__To do__
Your answer should be the lines below from the one with "Improving Collaborative Metric" to the one with "SESSION BASED", both included, given again exactly and with nothing added.
=== Begin Enclosure ===
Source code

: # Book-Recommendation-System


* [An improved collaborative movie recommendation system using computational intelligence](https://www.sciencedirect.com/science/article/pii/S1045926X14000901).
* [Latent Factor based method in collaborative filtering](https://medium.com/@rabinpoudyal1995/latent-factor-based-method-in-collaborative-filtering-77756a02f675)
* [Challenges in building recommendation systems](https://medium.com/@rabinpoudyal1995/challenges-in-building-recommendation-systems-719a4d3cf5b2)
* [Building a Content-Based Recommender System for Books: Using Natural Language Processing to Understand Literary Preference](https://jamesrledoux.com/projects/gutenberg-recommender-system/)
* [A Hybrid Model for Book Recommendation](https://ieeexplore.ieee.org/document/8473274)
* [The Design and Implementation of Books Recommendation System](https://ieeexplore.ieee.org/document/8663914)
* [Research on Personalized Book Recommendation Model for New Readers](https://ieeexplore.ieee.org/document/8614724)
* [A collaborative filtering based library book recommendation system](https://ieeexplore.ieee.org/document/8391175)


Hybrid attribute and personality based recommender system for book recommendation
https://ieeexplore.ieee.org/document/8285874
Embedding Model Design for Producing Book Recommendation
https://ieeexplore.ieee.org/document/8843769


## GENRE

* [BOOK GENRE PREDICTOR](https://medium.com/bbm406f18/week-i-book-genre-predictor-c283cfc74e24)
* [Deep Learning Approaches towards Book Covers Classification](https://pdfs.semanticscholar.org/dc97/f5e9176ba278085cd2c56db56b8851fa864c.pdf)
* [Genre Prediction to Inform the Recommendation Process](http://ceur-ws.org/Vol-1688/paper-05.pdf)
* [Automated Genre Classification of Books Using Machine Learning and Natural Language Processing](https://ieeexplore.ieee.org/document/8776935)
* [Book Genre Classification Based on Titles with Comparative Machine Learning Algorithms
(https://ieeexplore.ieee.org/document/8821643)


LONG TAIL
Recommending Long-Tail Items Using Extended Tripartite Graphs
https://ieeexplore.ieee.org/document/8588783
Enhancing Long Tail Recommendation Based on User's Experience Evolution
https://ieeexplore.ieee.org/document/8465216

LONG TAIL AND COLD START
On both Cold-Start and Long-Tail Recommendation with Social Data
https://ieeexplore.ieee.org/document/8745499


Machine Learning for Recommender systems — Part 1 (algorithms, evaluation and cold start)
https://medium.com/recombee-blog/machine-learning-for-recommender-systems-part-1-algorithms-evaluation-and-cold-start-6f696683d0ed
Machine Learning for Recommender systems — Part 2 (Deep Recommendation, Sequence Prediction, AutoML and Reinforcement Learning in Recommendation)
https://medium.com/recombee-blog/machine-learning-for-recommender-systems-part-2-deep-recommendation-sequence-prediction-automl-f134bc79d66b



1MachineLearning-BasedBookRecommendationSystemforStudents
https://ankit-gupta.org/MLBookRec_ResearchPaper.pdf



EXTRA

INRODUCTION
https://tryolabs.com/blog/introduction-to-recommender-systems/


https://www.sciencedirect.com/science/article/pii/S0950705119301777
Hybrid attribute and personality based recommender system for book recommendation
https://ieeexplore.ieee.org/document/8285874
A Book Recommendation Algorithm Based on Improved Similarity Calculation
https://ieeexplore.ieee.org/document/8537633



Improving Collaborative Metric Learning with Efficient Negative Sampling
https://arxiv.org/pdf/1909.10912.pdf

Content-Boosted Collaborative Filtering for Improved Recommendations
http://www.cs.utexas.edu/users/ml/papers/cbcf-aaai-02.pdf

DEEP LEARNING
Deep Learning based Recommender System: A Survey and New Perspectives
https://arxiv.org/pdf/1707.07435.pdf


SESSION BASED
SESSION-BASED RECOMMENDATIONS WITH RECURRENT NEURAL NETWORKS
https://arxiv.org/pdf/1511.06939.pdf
=== End Enclosure ===
=== Begin Enclosure ===
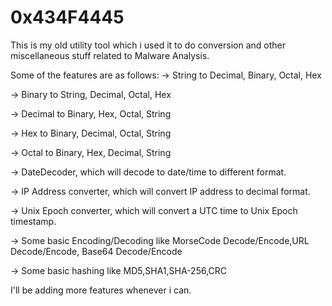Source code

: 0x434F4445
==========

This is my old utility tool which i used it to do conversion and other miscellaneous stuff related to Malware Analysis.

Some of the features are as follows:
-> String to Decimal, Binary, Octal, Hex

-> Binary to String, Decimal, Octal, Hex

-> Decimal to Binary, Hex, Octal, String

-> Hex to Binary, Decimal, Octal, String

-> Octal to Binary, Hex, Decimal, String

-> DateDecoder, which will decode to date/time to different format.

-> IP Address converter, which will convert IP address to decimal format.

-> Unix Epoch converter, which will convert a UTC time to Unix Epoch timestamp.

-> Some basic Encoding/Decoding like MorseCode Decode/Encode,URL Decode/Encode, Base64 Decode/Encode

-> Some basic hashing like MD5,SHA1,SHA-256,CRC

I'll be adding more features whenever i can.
=== End Enclosure ===
__Response area__
Improving Collaborative Metric Learning with Efficient Negative Sampling
https://arxiv.org/pdf/1909.10912.pdf

Content-Boosted Collaborative Filtering for Improved Recommendations
http://www.cs.utexas.edu/users/ml/papers/cbcf-aaai-02.pdf

DEEP LEARNING
Deep Learning based Recommender System: A Survey and New Perspectives
https://arxiv.org/pdf/1707.07435.pdf


SESSION BASED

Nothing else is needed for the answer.